Opposition to independent state militias rose after the War Between the States when the seceded states were able to quickly raise an army of men. The Federals also depended on state militias and volunteers raised by the states to fill out the Union army. However, it wasn’t until after the Spanish-American War that Congress incorporated the National Guard into the US Army. The Militia Act of 1903, commonly called the Dick Act after Ohio Republican Charles Dick, an Ohio National Guardsman who had served during the Spanish-American War, effectively made the National Guard part of the United States Army. In the modern military, Army Guard and Air National Guard troops are extensions of the active duty forces.

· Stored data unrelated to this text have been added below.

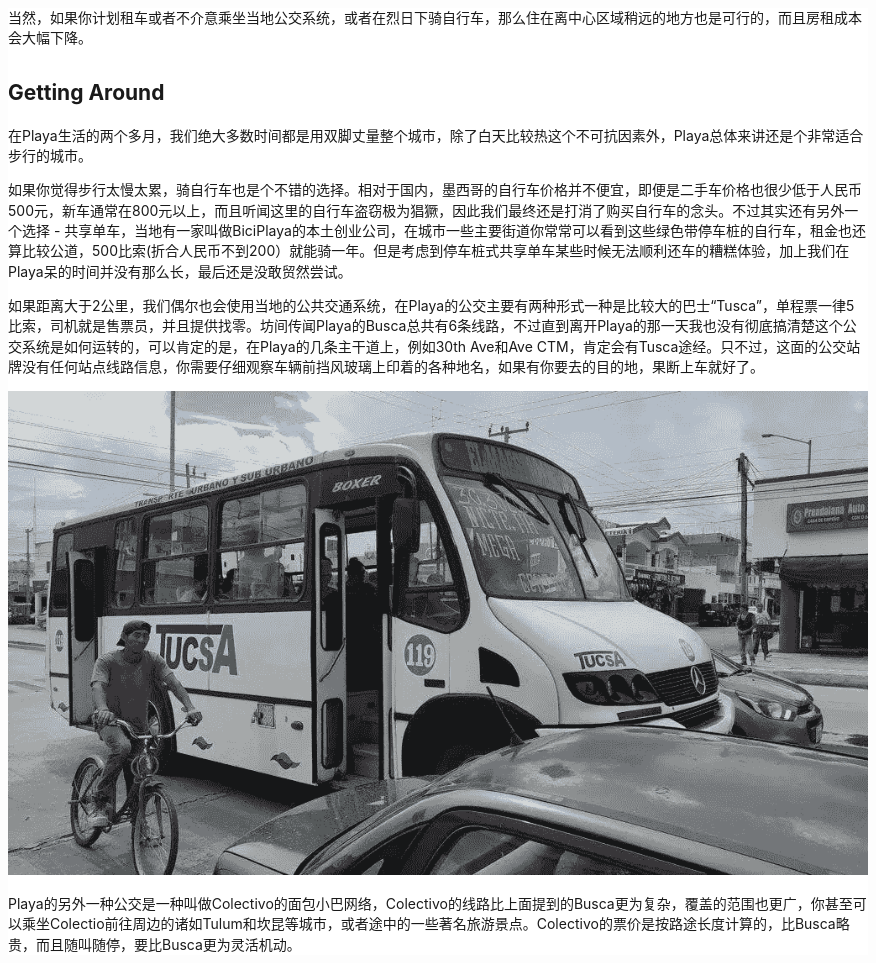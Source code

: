 当然，如果你计划租车或者不介意乘坐当地公交系统，或者在烈日下骑自行车，那么住在离中心区域稍远的地方也是可行的，而且房租成本会大幅下降。

## Getting Around

在Playa生活的两个多月，我们绝大多数时间都是用双脚丈量整个城市，除了白天比较热这个不可抗因素外，Playa总体来讲还是个非常适合步行的城市。

如果你觉得步行太慢太累，骑自行车也是个不错的选择。相对于国内，墨西哥的自行车价格并不便宜，即便是二手车价格也很少低于人民币500元，新车通常在800元以上，而且听闻这里的自行车盗窃极为猖獗，因此我们最终还是打消了购买自行车的念头。不过其实还有另外一个选择 - 共享单车，当地有一家叫做BiciPlaya的本土创业公司，在城市一些主要街道你常常可以看到这些绿色带停车桩的自行车，租金也还算比较公道，500比索(折合人民币不到200）就能骑一年。但是考虑到停车桩式共享单车某些时候无法顺利还车的糟糕体验，加上我们在Playa呆的时间并没有那么长，最后还是没敢贸然尝试。

如果距离大于2公里，我们偶尔也会使用当地的公共交通系统，在Playa的公交主要有两种形式一种是比较大的巴士“Tusca”，单程票一律5比索，司机就是售票员，并且提供找零。坊间传闻Playa的Busca总共有6条线路，不过直到离开Playa的那一天我也没有彻底搞清楚这个公交系统是如何运转的，可以肯定的是，在Playa的几条主干道上，例如30th Ave和Ave CTM，肯定会有Tusca途经。只不过，这面的公交站牌没有任何站点线路信息，你需要仔细观察车辆前挡风玻璃上印着的各种地名，如果有你要去的目的地，果断上车就好了。

![5-1579053469.jpeg](img/0c2c04f2a261d5f626da8b23a42ac113.png)

Playa的另外一种公交是一种叫做Colectivo的面包小巴网络，Colectivo的线路比上面提到的Busca更为复杂，覆盖的范围也更广，你甚至可以乘坐Colectio前往周边的诸如Tulum和坎昆等城市，或者途中的一些著名旅游景点。Colectivo的票价是按路途长度计算的，比Busca略贵，而且随叫随停，要比Busca更为灵活机动。
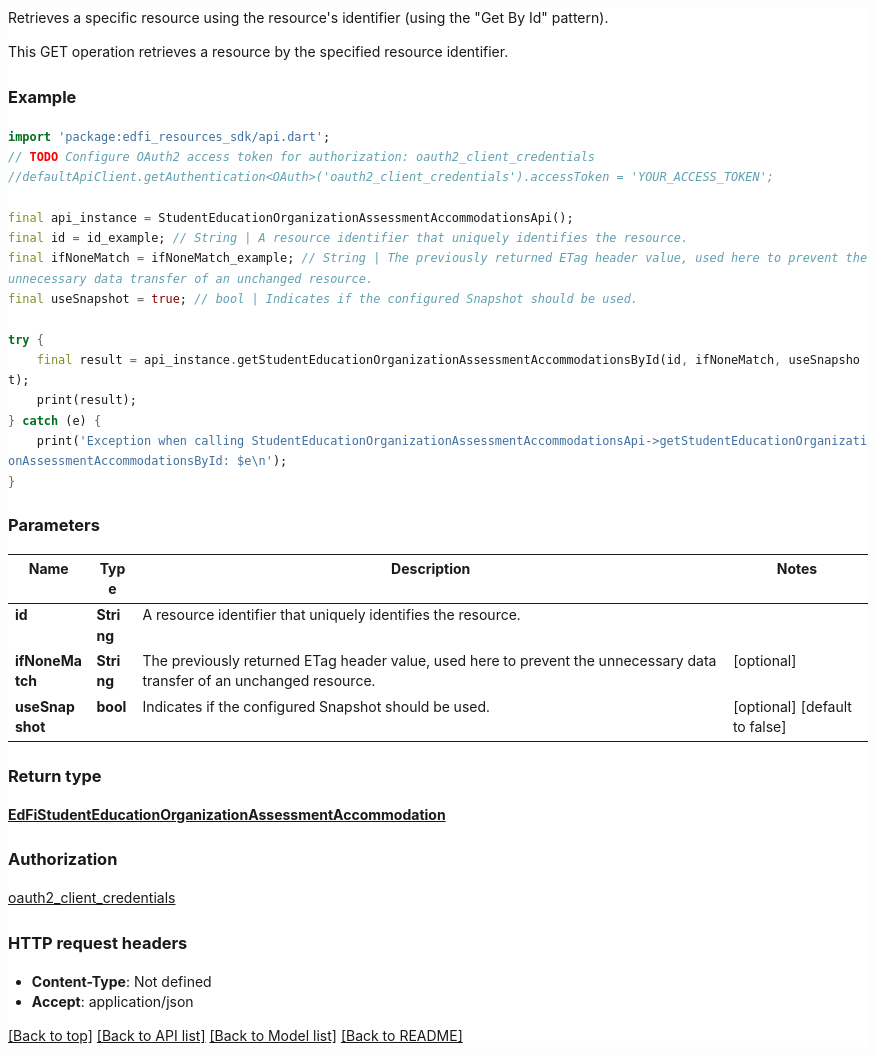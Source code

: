 Retrieves a specific resource using the resource's identifier (using the \"Get By Id\" pattern).

This GET operation retrieves a resource by the specified resource identifier.

### Example
```dart
import 'package:edfi_resources_sdk/api.dart';
// TODO Configure OAuth2 access token for authorization: oauth2_client_credentials
//defaultApiClient.getAuthentication<OAuth>('oauth2_client_credentials').accessToken = 'YOUR_ACCESS_TOKEN';

final api_instance = StudentEducationOrganizationAssessmentAccommodationsApi();
final id = id_example; // String | A resource identifier that uniquely identifies the resource.
final ifNoneMatch = ifNoneMatch_example; // String | The previously returned ETag header value, used here to prevent the unnecessary data transfer of an unchanged resource.
final useSnapshot = true; // bool | Indicates if the configured Snapshot should be used.

try {
    final result = api_instance.getStudentEducationOrganizationAssessmentAccommodationsById(id, ifNoneMatch, useSnapshot);
    print(result);
} catch (e) {
    print('Exception when calling StudentEducationOrganizationAssessmentAccommodationsApi->getStudentEducationOrganizationAssessmentAccommodationsById: $e\n');
}
```

### Parameters

Name | Type | Description  | Notes
------------- | ------------- | ------------- | -------------
 **id** | **String**| A resource identifier that uniquely identifies the resource. | 
 **ifNoneMatch** | **String**| The previously returned ETag header value, used here to prevent the unnecessary data transfer of an unchanged resource. | [optional] 
 **useSnapshot** | **bool**| Indicates if the configured Snapshot should be used. | [optional] [default to false]

### Return type

[**EdFiStudentEducationOrganizationAssessmentAccommodation**](EdFiStudentEducationOrganizationAssessmentAccommodation.md)

### Authorization

[oauth2_client_credentials](../README.md#oauth2_client_credentials)

### HTTP request headers

 - **Content-Type**: Not defined
 - **Accept**: application/json

[[Back to top]](#) [[Back to API list]](../README.md#documentation-for-api-endpoints) [[Back to Model list]](../README.md#documentation-for-models) [[Back to README]](../README.md)
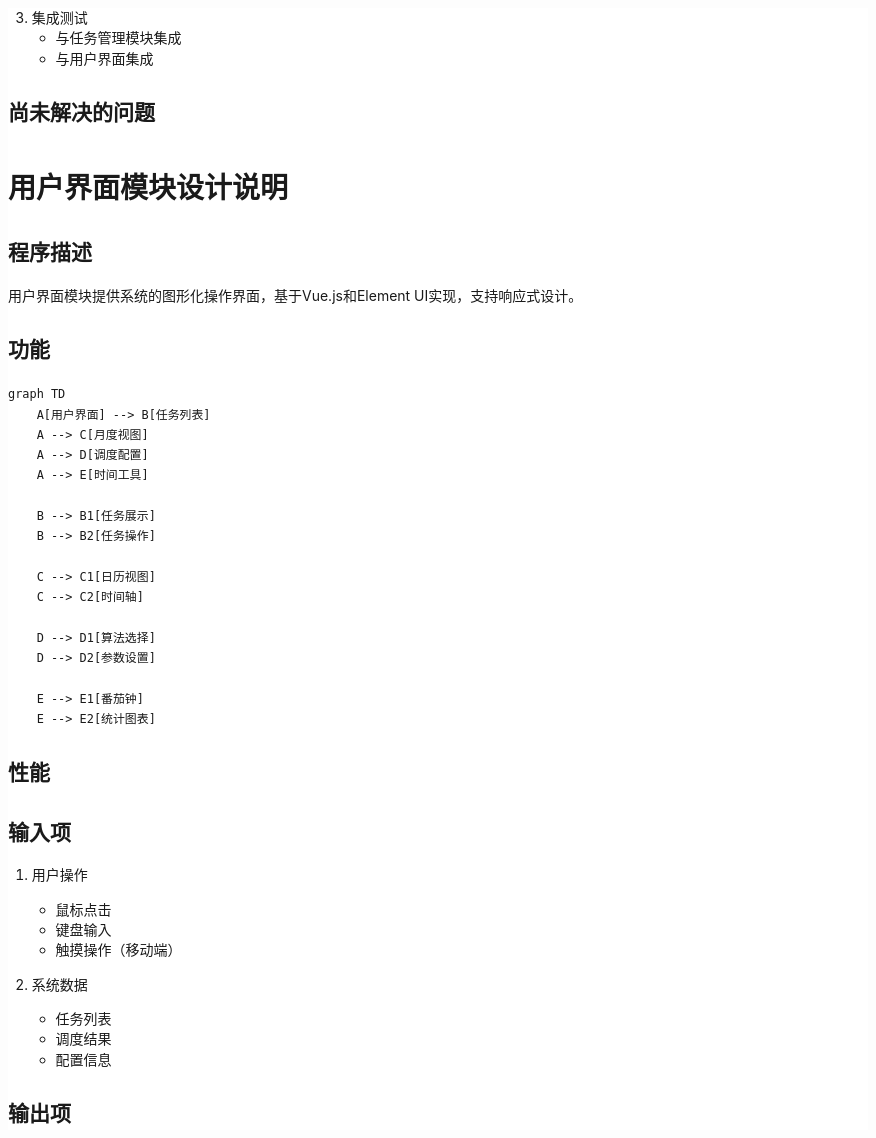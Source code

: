 3. 集成测试
   - 与任务管理模块集成
   - 与用户界面集成

## 尚未解决的问题

# 用户界面模块设计说明

## 程序描述

用户界面模块提供系统的图形化操作界面，基于Vue.js和Element UI实现，支持响应式设计。

## 功能

```mermaid
graph TD
    A[用户界面] --> B[任务列表]
    A --> C[月度视图]
    A --> D[调度配置]
    A --> E[时间工具]
    
    B --> B1[任务展示]
    B --> B2[任务操作]
    
    C --> C1[日历视图]
    C --> C2[时间轴]
    
    D --> D1[算法选择]
    D --> D2[参数设置]
    
    E --> E1[番茄钟]
    E --> E2[统计图表]
```

## 性能

## 输入项

1. 用户操作
   - 鼠标点击
   - 键盘输入
   - 触摸操作（移动端）

2. 系统数据
   - 任务列表
   - 调度结果
   - 配置信息

## 输出项
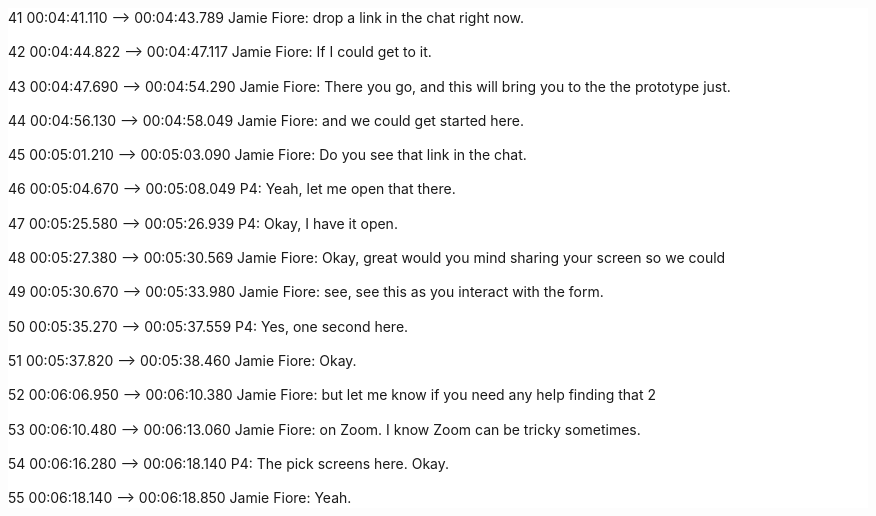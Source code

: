 41
00:04:41.110 --> 00:04:43.789
Jamie Fiore: drop a link in the chat right now.

42
00:04:44.822 --> 00:04:47.117
Jamie Fiore: If I could get to it.

43
00:04:47.690 --> 00:04:54.290
Jamie Fiore: There you go, and this will bring you to the the prototype just.

44
00:04:56.130 --> 00:04:58.049
Jamie Fiore: and we could get started here.

45
00:05:01.210 --> 00:05:03.090
Jamie Fiore: Do you see that link in the chat.

46
00:05:04.670 --> 00:05:08.049
P4: Yeah, let me open that there.

47
00:05:25.580 --> 00:05:26.939
P4: Okay, I have it open.

48
00:05:27.380 --> 00:05:30.569
Jamie Fiore: Okay, great would you mind sharing your screen so we could

49
00:05:30.670 --> 00:05:33.980
Jamie Fiore: see, see this as you interact with the form.

50
00:05:35.270 --> 00:05:37.559
P4: Yes, one second here.

51
00:05:37.820 --> 00:05:38.460
Jamie Fiore: Okay.

52
00:06:06.950 --> 00:06:10.380
Jamie Fiore: but let me know if you need any help finding that 2

53
00:06:10.480 --> 00:06:13.060
Jamie Fiore: on Zoom. I know Zoom can be tricky sometimes.

54
00:06:16.280 --> 00:06:18.140
P4: The pick screens here. Okay.

55
00:06:18.140 --> 00:06:18.850
Jamie Fiore: Yeah.
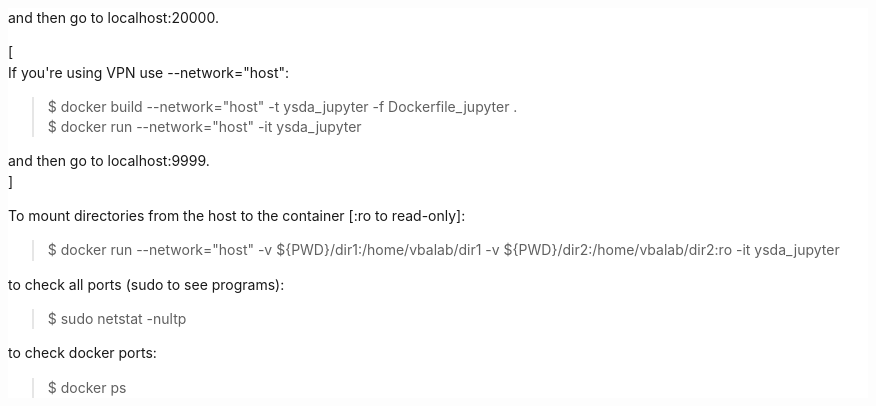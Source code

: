and then go to localhost:20000.

[  
If you're using VPN use --network="host":

> \$ docker build --network="host" -t ysda_jupyter -f Dockerfile_jupyter .  
> \$ docker run --network="host" -it ysda_jupyter

and then go to localhost:9999.  
]

To mount directories from the host to the container [:ro to read-only]:

> \$ docker run --network="host" -v ${PWD}/dir1:/home/vbalab/dir1 -v ${PWD}/dir2:/home/vbalab/dir2:ro -it ysda_jupyter

to check all ports (sudo to see programs):

> \$ sudo netstat -nultp

to check docker ports:

> \$ docker ps
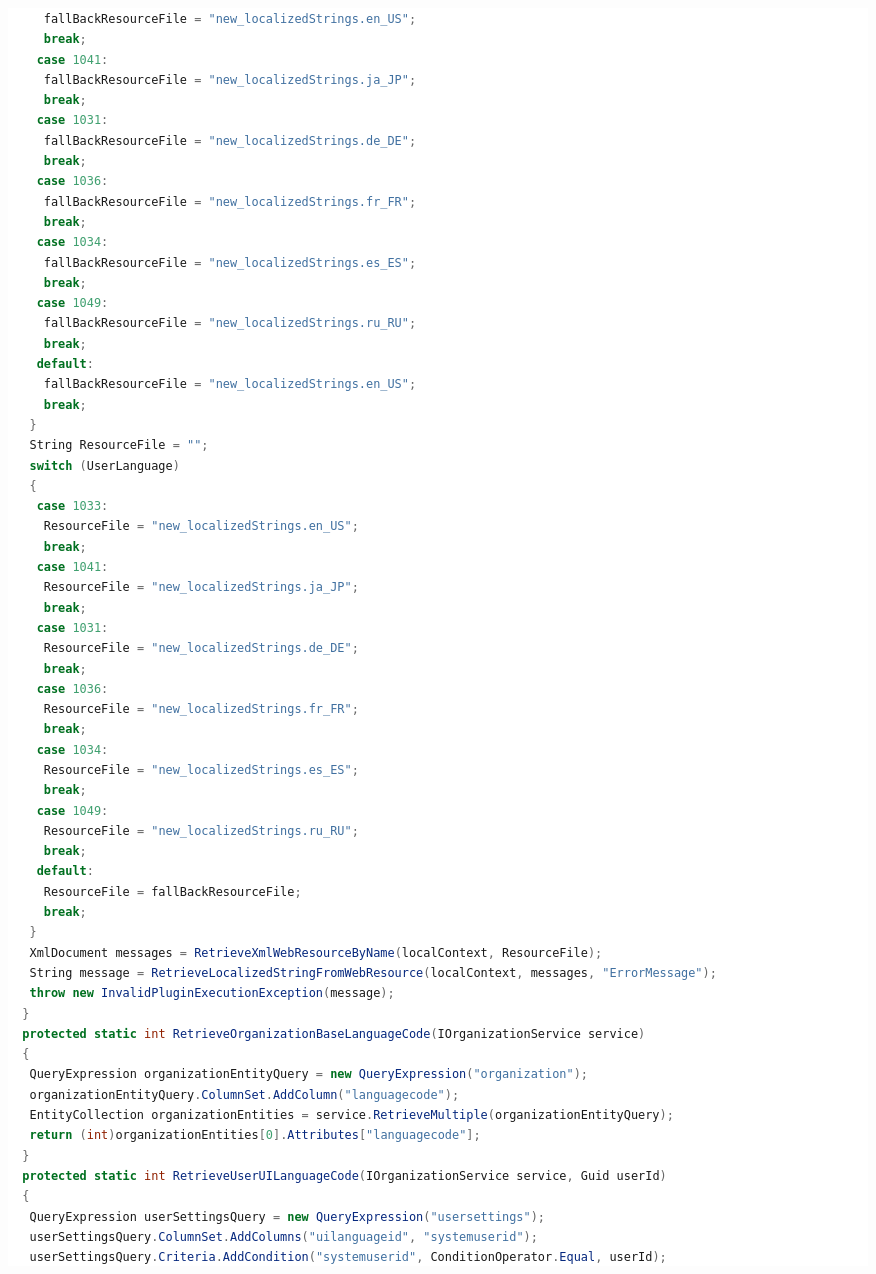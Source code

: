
 ```csharp  
     fallBackResourceFile = "new_localizedStrings.en_US";  
     break;  
    case 1041:  
     fallBackResourceFile = "new_localizedStrings.ja_JP";  
     break;  
    case 1031:  
     fallBackResourceFile = "new_localizedStrings.de_DE";  
     break;  
    case 1036:  
     fallBackResourceFile = "new_localizedStrings.fr_FR";  
     break;  
    case 1034:  
     fallBackResourceFile = "new_localizedStrings.es_ES";  
     break;  
    case 1049:  
     fallBackResourceFile = "new_localizedStrings.ru_RU";  
     break;  
    default:  
     fallBackResourceFile = "new_localizedStrings.en_US";  
     break;  
   }  
   String ResourceFile = "";  
   switch (UserLanguage)  
   {  
    case 1033:  
     ResourceFile = "new_localizedStrings.en_US";  
     break;  
    case 1041:  
     ResourceFile = "new_localizedStrings.ja_JP";  
     break;  
    case 1031:  
     ResourceFile = "new_localizedStrings.de_DE";  
     break;  
    case 1036:  
     ResourceFile = "new_localizedStrings.fr_FR";  
     break;  
    case 1034:  
     ResourceFile = "new_localizedStrings.es_ES";  
     break;  
    case 1049:  
     ResourceFile = "new_localizedStrings.ru_RU";  
     break;  
    default:  
     ResourceFile = fallBackResourceFile;  
     break;  
   }  
   XmlDocument messages = RetrieveXmlWebResourceByName(localContext, ResourceFile);  
   String message = RetrieveLocalizedStringFromWebResource(localContext, messages, "ErrorMessage");  
   throw new InvalidPluginExecutionException(message);  
  }  
  protected static int RetrieveOrganizationBaseLanguageCode(IOrganizationService service)  
  {  
   QueryExpression organizationEntityQuery = new QueryExpression("organization");  
   organizationEntityQuery.ColumnSet.AddColumn("languagecode");  
   EntityCollection organizationEntities = service.RetrieveMultiple(organizationEntityQuery);  
   return (int)organizationEntities[0].Attributes["languagecode"];  
  }  
  protected static int RetrieveUserUILanguageCode(IOrganizationService service, Guid userId)  
  {  
   QueryExpression userSettingsQuery = new QueryExpression("usersettings");  
   userSettingsQuery.ColumnSet.AddColumns("uilanguageid", "systemuserid");  
   userSettingsQuery.Criteria.AddCondition("systemuserid", ConditionOperator.Equal, userId);  
```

I see the AR-15 and other semiautomatic rifles as important to James Madison’s original intent. Although they are not military weapons per se, they are equal to the M-16 and its successors in every respect. Democrats and liberals (both words are oxymorons) are scared shitless by the millions of firearms in American civilian hands. No one really knows how many AR-15s and AR-15 clones are in civilian hands, but estimates indicate there are well over 20 million. President Joe Biden recently commented that if Americans were to revolt, they’d be going up against tanks and F-15s. Mr. Biden apparently is not aware that a very large percentage of the American arsenal is in state hands, and in the event of a revolution, many National Guard, Air National Guard and possibly active duty and Reserve units would join it. That’s the main reason modern military commanders are trying to purge their units of men and women who don’t go along with current “woke” political thought. Democrats like Beto O’Rourke want to confiscate every firearm in America because they see armed Americans as a barrier to their goals. They’re using Uvalde as ammunition for their efforts.  


[1] Just how age became a factor at that time is unclear since neither of the accused shooters was under age 18. They were both adults.